Und was hat Kölmel gelehrt? KI für Führungskräfte, Design-Thinking und Process Mining. Letzteres sei eine deutsche Spezialität, Unternehmensprozesse zu optimieren. „Was wir gut können, ist korrekt zu arbeiten. In den USA ist der Prozess-Gedanke nicht so ausgeprägt“, sagt Kölmel.
Führend in diesem Bereich ist das Münchner Unternehmen Celonis, das mit einer 13-Milliarden-US-Dollar-Bewertung Deutschlands wertvollstes Start-up ist.
Hemdsärmelig und mutig
Das Kompetenzzentrum von Celonis liegt im Übrigen an der Hochschule Pforzheim, wo Studierende in den Kontakt mit der Software kommen. Praxisorientierte Forschung heißt das.
„Auch das ist eine Ausnahme in den USA“, sagt Kölmel. „Hemdsärmelig und mutig“ sei die Herangehensweise der Amerikaner. „Sie machen einfach.“ Das wünscht er sich für Deutschland. Denn das Land stehe vor großen Herausforderungen. „Ein Elektroauto verlangt wenig Präzision im Vergleich zu einem Verbrenner“, sagt er. „Komplexere Anforderungen liegen eher in der Elektronik und in der Software – da sind wir nicht unbedingt die besten.“
Besonders Megacities – bis 2050 werden 80 Prozent der Weltbevölkerung in Städten leben – verändern die Mobilität. „Mobilitätsdienste werden autonom sein. Es wird also eine eigene Fahrzeugkategorie geben“, ist sich der Experte sicher. Hier hätte Mercedes beste Chancen, doch ausgerechnet aus diesem Markt hat sich der Konzern jüngst zurückgezogen.
Medizintechnik als Zukunftsbranche
„Die Luxusstrategie mag aus Mercedes-Sicht Sinn machen, aber aus der Ökosystem-Sicht eines Zulieferers, der über Masse geht, ist es eine Katastrophe.“ Die Zulieferer in der Präzisionstechnik müssen also neue Wege gehen und neue Produkte entwickeln – die Medizintechnik etwa ist eine Zukunftsbranche, die zu ihnen passt, sagt Kölmel.
Doch dafür brauche es mehr Optimismus – um den zu schöpfen, wird der Austausch zwischen Austin und Pforzheim intensiviert. Derzeit ist die Delegation der Wirtschaftsförderung Nordschwarzwald mit dem Automotive-Projekt TraFoNetz auch in dieser Mission in Texas unterwegs.
Das Transformationsnetzwerk Nordschwarzwald (TraFoNetz) unter dem Dach der Wirtschaftsförderung Nordschwarzwald (WFG) ist die größte regionale Gemeinschaftsinitiative zur kostenfreien Unterstützung der Automotive-Unternehmen und ihrer Beschäftigten im Nordschwarzwald.

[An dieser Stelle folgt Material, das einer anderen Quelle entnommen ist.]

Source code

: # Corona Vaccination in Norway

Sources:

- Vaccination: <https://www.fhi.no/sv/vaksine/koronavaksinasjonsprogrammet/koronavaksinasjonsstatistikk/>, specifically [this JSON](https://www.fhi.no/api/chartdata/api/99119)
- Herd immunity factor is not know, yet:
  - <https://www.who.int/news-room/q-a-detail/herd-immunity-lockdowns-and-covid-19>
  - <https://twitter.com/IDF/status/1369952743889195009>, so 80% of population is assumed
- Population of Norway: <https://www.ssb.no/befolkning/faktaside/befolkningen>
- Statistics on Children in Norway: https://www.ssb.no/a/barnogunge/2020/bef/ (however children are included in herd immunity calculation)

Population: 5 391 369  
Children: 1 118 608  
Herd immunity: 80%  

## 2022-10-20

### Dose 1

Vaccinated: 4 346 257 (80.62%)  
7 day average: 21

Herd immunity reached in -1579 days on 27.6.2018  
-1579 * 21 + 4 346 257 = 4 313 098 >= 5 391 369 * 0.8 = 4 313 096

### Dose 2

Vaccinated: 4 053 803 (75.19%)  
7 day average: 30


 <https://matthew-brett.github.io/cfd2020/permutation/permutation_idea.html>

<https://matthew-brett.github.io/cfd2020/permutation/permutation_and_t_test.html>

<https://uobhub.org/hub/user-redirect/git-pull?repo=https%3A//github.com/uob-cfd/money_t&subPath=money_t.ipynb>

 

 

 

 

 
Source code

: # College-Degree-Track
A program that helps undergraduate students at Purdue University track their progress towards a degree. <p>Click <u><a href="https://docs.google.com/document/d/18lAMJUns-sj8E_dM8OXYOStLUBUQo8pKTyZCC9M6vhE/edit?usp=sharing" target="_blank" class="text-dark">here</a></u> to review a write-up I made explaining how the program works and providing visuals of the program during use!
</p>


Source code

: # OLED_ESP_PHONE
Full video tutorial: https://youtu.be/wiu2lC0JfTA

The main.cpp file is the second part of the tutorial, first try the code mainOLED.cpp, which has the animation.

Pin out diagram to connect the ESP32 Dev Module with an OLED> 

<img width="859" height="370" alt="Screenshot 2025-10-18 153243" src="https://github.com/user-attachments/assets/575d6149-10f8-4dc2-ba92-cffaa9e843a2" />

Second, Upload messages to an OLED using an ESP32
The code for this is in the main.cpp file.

Gefördert wird sie vom Bundesministerium für Wirtschaft und Klimaschutz. Ziel ist es, die Transformation im Automobilbereich erfolgreich zu meistern und damit den Standort Nordschwarzwald und die Arbeitsplätze zu sichern. TraFoNetz-Partner sind unter anderem die Arbeitsagentur Nagold-Pforzheim, die Hochschule Pforzheim, die AgenturQ mit Südwestmetall und IG Metall, die IHK Nordschwarzwald, die Handwerkskammern Karlsruhe und Reutlingen, e-mobil BW, IAB Institut für Arbeitsmarkt- und Berufsforschung sowie Steinbeis InnoBW, wvib Wirtschaftsverband und weitere.